Pour José Pêcheux (56 ans), ce souci de faire le maximum pour ses animaux est une évidence. Il supporte difficilement le discours ambiant autour du bien-être qui jette la suspicion sur son éthique d’éleveur. L’audit Happy Farm, c’est d’abord son épouse Valérie (54 ans) qui a accepté d’y participer. José y voit, lui, une obligation de se justifier après presque trente-cinq ans de carrière. Aussi, préférera-t-il rester en retrait lors de ce reportage, laissant la qualité de son troupeau parler pour lui. Le couple s’installe en 1984 sur 30 ha et monte de toutes pièces un troupeau laitier d’une vingtaine de vaches frisonnes. En 1988, lorsqu’ils investissent dans la stabulation, toujours en service aujourd’hui, le troupeau compte 40 vaches.

« La difficulté à obtenir du quota nous a conduits à monter un troupeau limousin »

Le Gaec est créé en 1992, à la suite de l’installation de Xavier Charlier, le frère de Valérie.
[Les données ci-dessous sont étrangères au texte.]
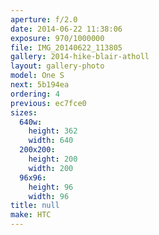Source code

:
 ```yaml
---
aperture: f/2.0
date: 2014-06-22 11:38:06
exposure: 970/1000000
file: IMG_20140622_113805
gallery: 2014-hike-blair-atholl
layout: gallery-photo
model: One S
next: 5b194ea
ordering: 4
previous: ec7fce0
sizes:
  640w:
    height: 362
    width: 640
  200x200:
    height: 200
    width: 200
  96x96:
    height: 96
    width: 96
title: null
make: HTC
---
```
Il reprend à cette occasion 53 ha et un troupeau allaitant charolais et blanc bleu belge qu’il va progressivement convertir, en commençant par l’achat d’un taureau et d’une dizaine de génisses limousines.

« La difficulté à obtenir du quota supplémentaire va nous conduire à développer l’élevage allaitant avec une race choisie pour sa facilité de vêlage, afin de simplifier le travail », explique Xavier. L’alimentation des vaches limousines repose sur le pâturage, le foin et les céréales autoproduites. Après la reprise de la ferme familiale en 1998, l’exploitation dispose de 125 ha de prairies naturelles qui vont permettre de constituer un cheptel de 60 mères, avec élevage de bœufs et de génisses à l’herbe, sur trois sites différents : un site dédié au troupeau laitier et à la finition des animaux à l’engrais, un autre pour les allaitantes, le dernier pour les taries, les jeunes génisses et les bœufs de 18 mois. Parallèlement, le Gaec va changer trois fois de laiterie et caler son droit à produire à 400 000 litres. Et en 2009, en pleine crise du lait, les associés décident de quitter Lactalis, avec un groupe d’éleveurs voisins, pour rejoindre la jeune coopérative de collecte Laitnaa.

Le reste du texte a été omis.